随着现代生物学技术的不断发展,凝血与血栓诊断试剂的技术含量不断提高,品种不断增多。除常规的生化诊断试剂外,酶联免疫、荧光测定、化学发光与分子诊断等新方法也在逐渐开展。这些技术具有检测灵敏度高、特异性强和/或实际有效时间长、自动化程度高等优点,将在凝血与血栓实验诊断中越来越多得到应用。一些代表性的进展有:(1)比浊法血小板聚集试验已在临床上应用了半个世纪,但靠人工操作,费时费力,重复性差。近年来已有全自动操作系统,国外已发表了三个指南以达到方法的标准化,并对聚集试验光通透性结果进行了合理的解释。此外,不同的检测方法,如电极法、荧光法与血小板功能分析仪(PFA-100与PFA-200)也在临床上得到了较广泛的应用,其中荧光法血小板聚集仪还可测定血小板颗粒成分的释放。近年来还发展出一种总血栓形成分析系统(the Total Thrombus-formation Analysis System,T-TAS 01®)。这是一个具有血栓形成表面的平流微芯片室,生成图像模拟了血管壁损伤,用于血栓覆盖区域的二维分析。该仪器的双监测系统显示了实时视频成像用以观察血小板堵塞阻塞芯片的血流压力波形。T-TAS 01®除反映了血小板聚集功能外,也成功用于血管性血友病的诊断和表型鉴别,血小板存储池病的筛查,监测抗血小板治疗,以及预测冠状动脉搭桥术患者的围手术期出血[7]。(2)血管性血友病(von Willebrand disease,VWD)是一种由于血管性血友病因子(von Willebrand factor,VWF)质或量异常所引起的最常见的遗传性出血性疾病。由于vWD的类型不同,临床症状轻重不等。1型VWD为血浆VWF量的减少(<30%),出血较轻,或在家系调查时才被发现。3型为血浆VWF量的缺乏(≤1%),患者出血明显。通过测定血浆VWF量并参考遗传方式和血浆因子Ⅷ水平,一般不难做出诊断。2型为VWF质的异常,而量可能变化不大。
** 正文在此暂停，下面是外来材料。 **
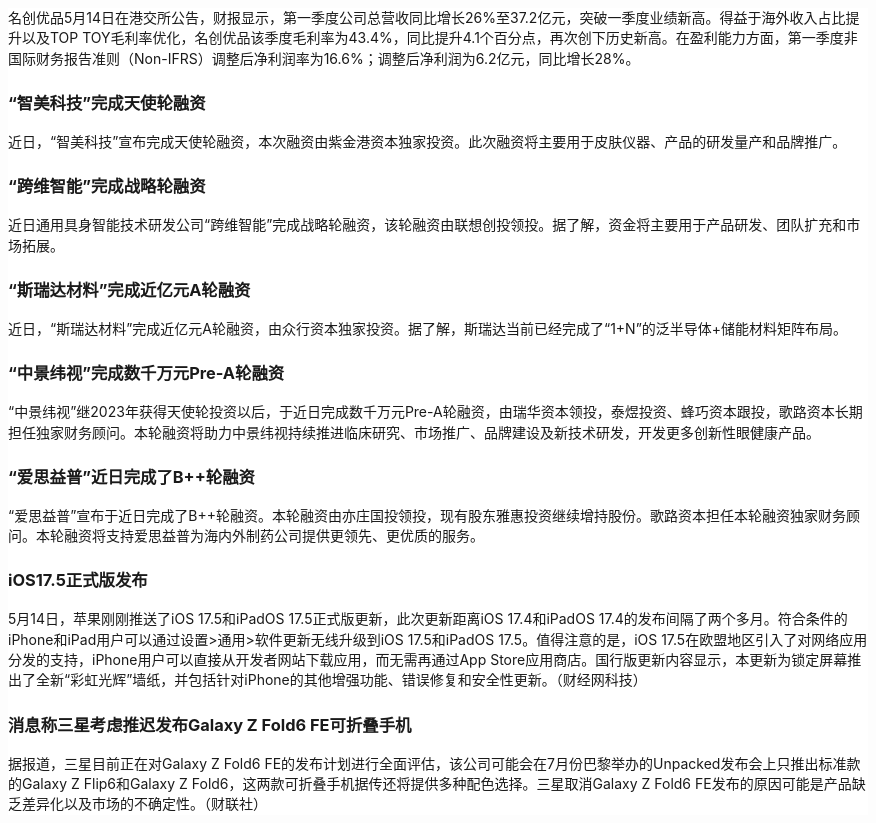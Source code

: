 名创优品5月14日在港交所公告，财报显示，第一季度公司总营收同比增长26%至37.2亿元，突破一季度业绩新高。得益于海外收入占比提升以及TOP TOY毛利率优化，名创优品该季度毛利率为43.4%，同比提升4.1个百分点，再次创下历史新高。在盈利能力方面，第一季度非国际财务报告准则（Non-IFRS）调整后净利润率为16.6%；调整后净利润为6.2亿元，同比增长28%。
### “智美科技”完成天使轮融资
近日，“智美科技”宣布完成天使轮融资，本次融资由紫金港资本独家投资。此次融资将主要用于皮肤仪器、产品的研发量产和品牌推广。
### “跨维智能”完成战略轮融资
近日通用具身智能技术研发公司“跨维智能”完成战略轮融资，该轮融资由联想创投领投。据了解，资金将主要用于产品研发、团队扩充和市场拓展。
### “斯瑞达材料”完成近亿元A轮融资
近日，“斯瑞达材料”完成近亿元A轮融资，由众行资本独家投资。据了解，斯瑞达当前已经完成了“1+N”的泛半导体+储能材料矩阵布局。
### “中景纬视”完成数千万元Pre-A轮融资
“中景纬视”继2023年获得天使轮投资以后，于近日完成数千万元Pre-A轮融资，由瑞华资本领投，泰煜投资、蜂巧资本跟投，歌路资本长期担任独家财务顾问。本轮融资将助力中景纬视持续推进临床研究、市场推广、品牌建设及新技术研发，开发更多创新性眼健康产品。
### “爱思益普”近日完成了B++轮融资
“爱思益普”宣布于近日完成了B++轮融资。本轮融资由亦庄国投领投，现有股东雅惠投资继续增持股份。歌路资本担任本轮融资独家财务顾问。本轮融资将支持爱思益普为海内外制药公司提供更领先、更优质的服务。
### iOS17.5正式版发布
5月14日，苹果刚刚推送了iOS 17.5和iPadOS 17.5正式版更新，此次更新距离iOS 17.4和iPadOS 17.4的发布间隔了两个多月。符合条件的iPhone和iPad用户可以通过设置>通用>软件更新无线升级到iOS 17.5和iPadOS 17.5。值得注意的是，iOS 17.5在欧盟地区引入了对网络应用分发的支持，iPhone用户可以直接从开发者网站下载应用，而无需再通过App Store应用商店。国行版更新内容显示，本更新为锁定屏幕推出了全新“彩虹光辉”墙纸，并包括针对iPhone的其他增强功能、错误修复和安全性更新。（财经网科技）
### 消息称三星考虑推迟发布Galaxy Z Fold6 FE可折叠手机
据报道，三星目前正在对Galaxy Z Fold6 FE的发布计划进行全面评估，该公司可能会在7月份巴黎举办的Unpacked发布会上只推出标准款的Galaxy Z Flip6和Galaxy Z Fold6，这两款可折叠手机据传还将提供多种配色选择。三星取消Galaxy Z Fold6 FE发布的原因可能是产品缺乏差异化以及市场的不确定性。（财联社）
按VWF分子结构与功能不同,又可进一步分为4个不同的亚型:2A型(缺乏高-中分子量vWF多聚体,导致血小板依赖性的功能减弱),2B型(对血小板膜GPIb亲和性增加,使高分子量vWF多聚体缺乏),2M型(vWF依赖性血小板黏附能力降低,vWF多聚体分析正常)与2N型(vWF对因子Ⅷ亲和力明显降低,导致血浆因子Ⅷ寿命缩短与水平降低)。实验室鉴别诊断方法极为复杂与烦琐,包括瑞斯托霉素诱导的血小板聚集(RIPA,瑞斯托霉素的终浓度应选用0.5与1.25mg/ml两种浓度)、瑞斯托霉素辅因子试验(vWF:RCo)与vWF胶原结合试验以及vWF多聚体分析。这些试验需专业人员操作,并且变异系数很大,实际上一般医院很难开展。近年来改用重组血小板GPIb功能获得(gain-of-function)突变片断,不需瑞斯托霉素活化VWF就可在仪器上直接测定VWF-血小板结合功能。VWF-血小板结合能力/VWF:Ag比值<0.6是诊断2型VWD的重要指标。此外,对怀疑有2N型VWD患者还需做VWF-因子Ⅷ结合试验证实[8]。最近国际上4个主要有关的组织,包括美国血液学学会(ASH)、国际血栓和止血学会(ISTH)、国家血友病基金会(NHF)和世界血友病联合会(WFH)共同发表了VWD诊断指南,对各型VWD诊断与鉴别诊断列出了细致的标准,同样推荐了用重组血小板GPIb功能获得突变片断在仪器上直接测定VWF-血小板结合功能作为2A、2B与2M型VWD的主要指标,但将判断VWF-血小板结合能力/VWF:Ag比值的标准改为<0.7。诊断指南提出,基因检测可代替低剂量瑞斯托霉素诱导的血小板聚集鉴定2B型VWD(VWF基因A1区),鉴别2A型(A2区与D2区)与2B型VWD以代替VWF多聚体分析。2N型VWD也可做基因检测(D' D3区)而不必做VWF-FⅧ结合实验。基因检测具有重要的意义,但对1型VWD不强调。随着检测技术的发展及其认识的提高,过去常用的血小板功能分析仪、出血时间测定已不再是VWD必要的检测方法[8, 9]


三、抗磷脂综合症


抗磷脂综合症(APS)是一种由抗磷脂结合蛋白自身抗体引起的自身免疫性疾病,临床特点为反复静脉或动脉血栓和/或习惯性流产或死胎。国际上普遍采用国际血栓与止血协会的1999年札幌诊断标准与2006年悉尼修改的诊断标准。其主要内容为:


1. 临床标准:(1)血管栓塞:在任何组织或器官中有一次或多次的动脉、静脉或小血管栓塞。(2)异常妊娠:一次或多次妊娠10周以上超声或大体检查形态正常的胎儿不明原因死亡;一次或多次妊娠34周以前因重度妊高征、子痫或严重胎盘功能不良所导致的早产;连续三次或三次以上妊娠10周以前的不明原因自然流产,排除母体解剖学、激素异常和夫妇染色体异常。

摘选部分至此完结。